Johnson’s response to the Gulf Coast floods is often contrasted with George W. Bush’s tepid and tardy reaction to hurricane Katrina, which struck the same region in 2005. Whatever his missteps over Katrina, however, President Bush actually outpaced prior presidents in disaster-related activity and funding. Declaring over 400 federal disasters, Mr. Bush committed nearly $100 billion to help states and localities clean up after floods, fires, and storms.

He also appeared frequently on the scene, touring damaged areas and hugging victims. Indeed, some observers jokingly suggested that Bush was challenging his immediate predecessor, Bill Clinton, for the title of “consoler-in-chief.”

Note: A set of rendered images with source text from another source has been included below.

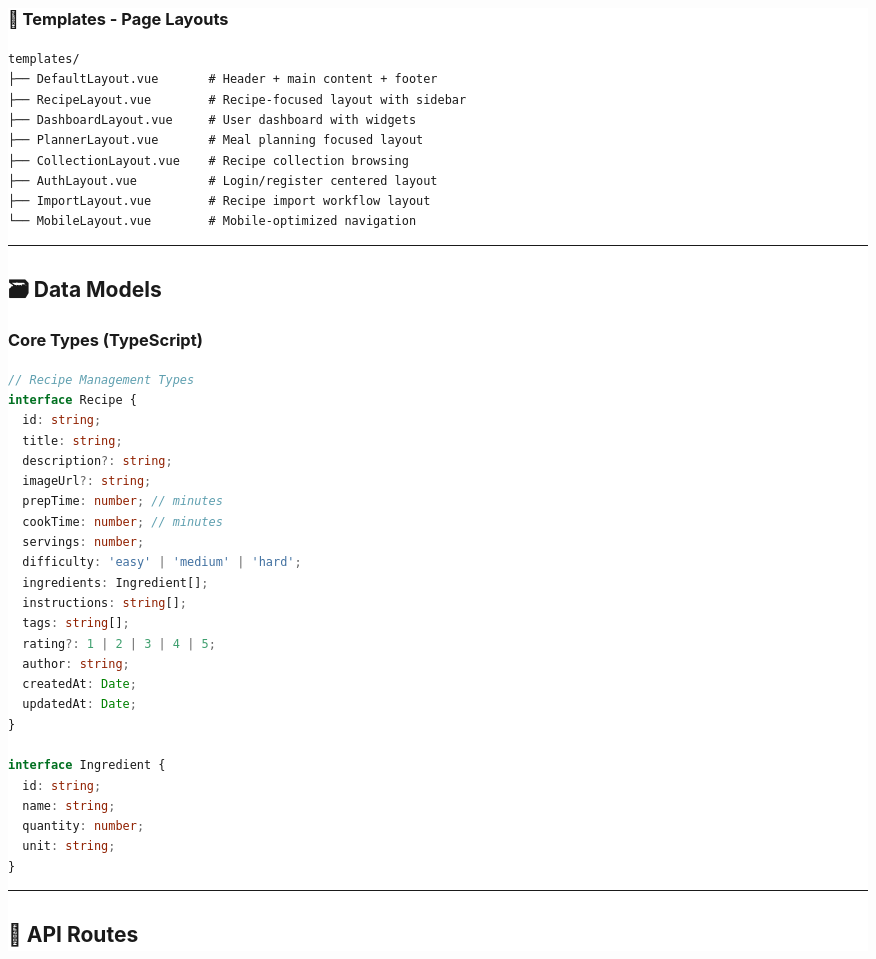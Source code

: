 ### 📄 Templates - Page Layouts

```
templates/
├── DefaultLayout.vue       # Header + main content + footer
├── RecipeLayout.vue        # Recipe-focused layout with sidebar
├── DashboardLayout.vue     # User dashboard with widgets
├── PlannerLayout.vue       # Meal planning focused layout
├── CollectionLayout.vue    # Recipe collection browsing
├── AuthLayout.vue          # Login/register centered layout
├── ImportLayout.vue        # Recipe import workflow layout
└── MobileLayout.vue        # Mobile-optimized navigation
```

---

## 🗃️ Data Models

### Core Types (TypeScript)

```typescript
// Recipe Management Types
interface Recipe {
  id: string;
  title: string;
  description?: string;
  imageUrl?: string;
  prepTime: number; // minutes
  cookTime: number; // minutes
  servings: number;
  difficulty: 'easy' | 'medium' | 'hard';
  ingredients: Ingredient[];
  instructions: string[];
  tags: string[];
  rating?: 1 | 2 | 3 | 4 | 5;
  author: string;
  createdAt: Date;
  updatedAt: Date;
}

interface Ingredient {
  id: string;
  name: string;
  quantity: number;
  unit: string;
}
```

---

## 🔌 API Routes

It was President Clinton, of course, who elevated this tradition into an art form. From a North Carolina town wrecked by a hurricane to tornado-ravaged communities in his native Arkansas, Mr. Clinton rarely missed a chance to visit a disaster site. It was good politics, of course, but it was also good for the country. The more people who knew about a tragedy, Clinton realized, the more might pitch in to help.

That’s why Clinton took his disaster show overseas in 1999, visiting victims of an earthquake in Turkey that took more than 17,000 lives. Accompanied by his wife and daughter, Clinton toured a tent city inhabited by 9,000 people who had been displaced by the quake.

“We will stay with you and work with you,” Clinton said, pledging continued US aid. “I just want to urge you to keep your spirits up, keep the smiles on your children’s faces, keep helping the people who lost their loved ones in the earthquake, and know that together we will get through this to better days.”

That’s exactly the kind of speech that Obama needs to give in Haiti, where the death and injury tolls have already dwarfed the Turkish earthquake. Some experts have even suggested that the Haitian quake could be one of the deadliest in modern times.

An Obama visit to Haiti would galvanize American and international relief efforts, as nothing else could. It wouldn’t hurt that Obama is the first black president in America, and Haiti the first black republic in the West. Most of all, though, Obama’s visit would remind Haitians – and the world – about the common humanity that binds us all.

That’s what Obama was trying to convey at his press conference on Thursday, which he concluded with an eloquent tribute to the strength, resilience, and faith of a devastated but unbowed country. “I want to speak directly to the people of Haiti,” Obama said. 

And so he should. In person.

Jonathan Zimmerman teaches history and education at New York University. His most recent book is “Small Wonder: The Little Red Schoolhouse in History and Memory.”